僕たちの泊まっていたバンガロー。リゾート内では全ての建物が薄茶色に統一されている。

 

辺りがすっかり暗くなった頃、妻と僕はこれから六日間滞在する「サニ・リゾート」に着いた。僕たちが寝泊りするのはホテルではなくバンガローである。一軒ごとに独立していて、庭と、玄関がついている。まず、チェックインを済ませる。ロビーで座って待てということなので、そうしていると、ウェイターが「ウェルカム・ドリンク」のシャンペンを運んできた。その後、受付の若い女性が、僕と妻の横に座って、敷地内の設備、食事やレストランについて説明をしてくれる。従業員の態度や話し方に全然事務的なところがなく、とてもフレンドリーなのに驚く。

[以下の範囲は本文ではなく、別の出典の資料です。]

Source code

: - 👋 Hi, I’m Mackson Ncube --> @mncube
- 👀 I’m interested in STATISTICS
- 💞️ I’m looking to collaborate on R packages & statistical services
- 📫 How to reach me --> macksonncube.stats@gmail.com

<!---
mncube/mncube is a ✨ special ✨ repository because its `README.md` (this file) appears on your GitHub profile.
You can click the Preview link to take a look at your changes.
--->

僕たちはその後、バイキング形式の食堂で夕食を取り、自分たちのバンガローに戻った。食堂のあるメイン・ビルディングからバンガローまで歩いて数分なのだが、寒い。日が落ちてから、気温が一段と下がっている。バンガローに戻るとまず暖房を入れた。

「まさか、ギリシアで暖房を入れるなんて思てへんかったね。」

と妻と顔を見合わせる。

「今は夏のシーズンも終ったし、それほど忙しくないんでしょ。」

僕たちを駐車場から運んでくれた、従業員のお兄ちゃんに尋ねた。

「今週は、英国、ドイツ、フランスで学校が秋休みなんで、このリゾートは満員御礼、全部の部屋が埋まっているんですよ。」

と彼は言う。

「でも、このリゾートは今週日曜日でお終い。来週から来年五月までは閉めちゃうんです。」

「ふうん、儲かっているのに閉めるの、なんだかもったいないねえ。」

つまり、僕たちは今年最後の客なのであった。

その日は疲れていて、夜九時半には眠ってしまう。英国とは二時間の時差があるので、英国ではまだ七時半なのだが、その日の朝ヨーロッパの夏時間が終り、一時間後ろにずれているので、昨日までの時間で言うと八時半という、ややこしい状態なのだ。

翌朝はゆっくり寝て、九時過ぎに朝食を取りにレストランへ行く。曇り空で肌寒い。昨夜「学校の秋休み」と運転手のお兄ちゃんが言っていたが、なるほど、食堂には子供連れが多い。食堂は、「子供連れ」と「子供なし」の二区画に分かれていて、僕たちは「子供なし」の一角に案内された。ふと見ると、隣のテーブルの上には、シャンペングラスが置いてある。「朝から飲むビール」が「朝ビ」だとすれば、「朝から飲むシャンペン」は「朝シャン」なのだろうか。お隣のご夫婦はドイツ語を話しておられたので、

「朝からシャンペン、いいですねえ。」

とドイツ語で言う。

「休暇ですからね。あそこにジュースとか飲み物が置いてあるでしょ。そこにシャンペンもありますよ。あなた方もどうです。」

とご主人が勧めてくれる。一瞬、

「おいらも飲んじゃおうかな。」

と思ったが、その日はトレッキングをする予定にしていたし、朝からアルコールを飲むとフタッとなりそうだったのでやめておいた。

 

メイン・ビルディングのテラスから、海岸とホテルを望む。岬までずっとリゾートの敷地である。